**What is being asked:**
Within the data below, determine how many lines contain "GenyMotion" and supply only that figure.
----------------
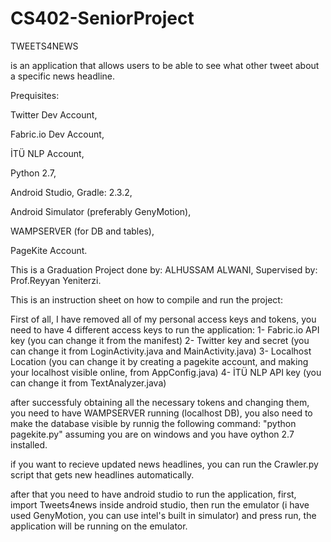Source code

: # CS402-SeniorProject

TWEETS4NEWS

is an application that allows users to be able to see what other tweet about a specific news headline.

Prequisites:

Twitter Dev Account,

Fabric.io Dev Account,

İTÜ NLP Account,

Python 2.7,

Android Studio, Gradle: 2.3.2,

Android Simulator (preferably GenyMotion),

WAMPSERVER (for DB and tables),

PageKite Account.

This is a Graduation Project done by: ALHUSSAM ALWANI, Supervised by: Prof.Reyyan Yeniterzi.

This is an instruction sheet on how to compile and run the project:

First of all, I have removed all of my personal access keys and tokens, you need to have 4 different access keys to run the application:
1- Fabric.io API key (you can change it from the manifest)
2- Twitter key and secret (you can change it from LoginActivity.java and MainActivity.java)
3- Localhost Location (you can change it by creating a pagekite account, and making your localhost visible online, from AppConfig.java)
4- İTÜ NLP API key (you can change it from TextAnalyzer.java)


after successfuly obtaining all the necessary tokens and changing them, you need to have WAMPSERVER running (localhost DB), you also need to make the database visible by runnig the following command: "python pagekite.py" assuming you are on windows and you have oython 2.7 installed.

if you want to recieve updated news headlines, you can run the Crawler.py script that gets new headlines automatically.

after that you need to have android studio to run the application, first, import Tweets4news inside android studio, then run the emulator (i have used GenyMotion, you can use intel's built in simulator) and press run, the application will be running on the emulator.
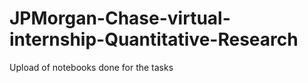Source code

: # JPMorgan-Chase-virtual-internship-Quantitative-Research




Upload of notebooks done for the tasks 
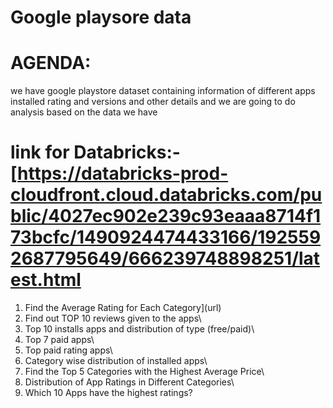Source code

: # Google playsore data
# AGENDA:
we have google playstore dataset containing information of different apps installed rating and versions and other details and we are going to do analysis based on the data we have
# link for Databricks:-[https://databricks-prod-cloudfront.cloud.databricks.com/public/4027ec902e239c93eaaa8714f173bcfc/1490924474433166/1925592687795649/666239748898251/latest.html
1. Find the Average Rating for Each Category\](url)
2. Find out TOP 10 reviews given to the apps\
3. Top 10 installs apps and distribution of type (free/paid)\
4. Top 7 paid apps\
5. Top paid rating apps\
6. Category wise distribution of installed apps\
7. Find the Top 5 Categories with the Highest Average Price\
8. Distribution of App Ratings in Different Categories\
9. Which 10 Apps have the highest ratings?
----------------
**Response to this task:**
2